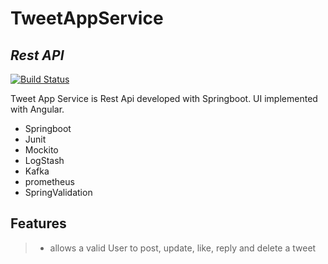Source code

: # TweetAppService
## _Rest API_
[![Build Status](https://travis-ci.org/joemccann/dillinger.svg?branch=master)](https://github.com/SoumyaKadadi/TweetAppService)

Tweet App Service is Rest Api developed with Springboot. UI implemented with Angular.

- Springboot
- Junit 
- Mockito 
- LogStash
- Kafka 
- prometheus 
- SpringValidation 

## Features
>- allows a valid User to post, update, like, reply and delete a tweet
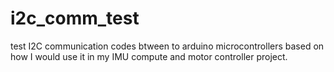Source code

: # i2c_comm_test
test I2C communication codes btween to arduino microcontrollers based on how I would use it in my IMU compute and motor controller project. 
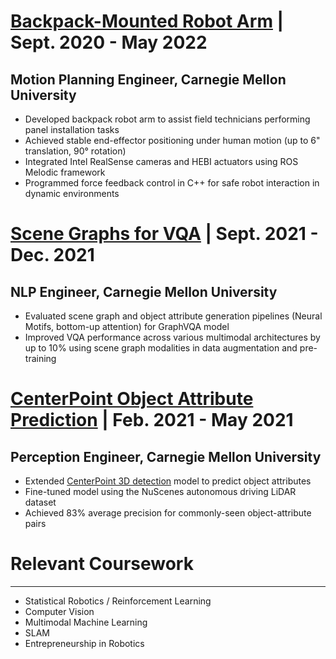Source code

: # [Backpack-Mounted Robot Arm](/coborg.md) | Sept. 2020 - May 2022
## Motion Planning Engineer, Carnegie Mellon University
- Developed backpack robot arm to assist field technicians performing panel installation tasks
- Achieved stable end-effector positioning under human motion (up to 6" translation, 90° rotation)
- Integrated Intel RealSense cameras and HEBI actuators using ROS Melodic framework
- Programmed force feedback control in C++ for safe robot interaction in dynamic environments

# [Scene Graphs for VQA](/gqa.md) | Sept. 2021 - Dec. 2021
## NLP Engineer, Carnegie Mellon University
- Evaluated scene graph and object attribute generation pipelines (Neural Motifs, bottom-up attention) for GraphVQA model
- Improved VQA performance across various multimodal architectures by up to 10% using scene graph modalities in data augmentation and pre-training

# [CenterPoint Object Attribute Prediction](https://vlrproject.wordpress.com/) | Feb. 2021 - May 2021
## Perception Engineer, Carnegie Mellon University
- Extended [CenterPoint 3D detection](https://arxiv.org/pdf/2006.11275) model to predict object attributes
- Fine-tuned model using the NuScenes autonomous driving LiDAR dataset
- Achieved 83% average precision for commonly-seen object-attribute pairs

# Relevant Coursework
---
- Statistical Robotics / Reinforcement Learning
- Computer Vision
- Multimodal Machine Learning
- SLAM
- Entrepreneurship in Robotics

+++

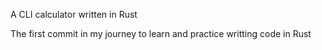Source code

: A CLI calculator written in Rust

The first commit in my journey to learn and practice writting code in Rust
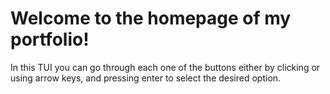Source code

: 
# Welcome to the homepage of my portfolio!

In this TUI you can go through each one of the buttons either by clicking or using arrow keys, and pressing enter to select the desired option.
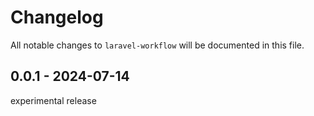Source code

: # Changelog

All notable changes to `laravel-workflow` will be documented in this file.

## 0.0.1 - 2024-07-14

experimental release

+++

● Work to complete
Using the records above, report each line that contains the word "CenterPoint" by copying it.

● Response
# [CenterPoint Object Attribute Prediction](https://vlrproject.wordpress.com/) | Feb. 2021 - May 2021
- Extended [CenterPoint 3D detection](https://arxiv.org/pdf/2006.11275) model to predict object attributes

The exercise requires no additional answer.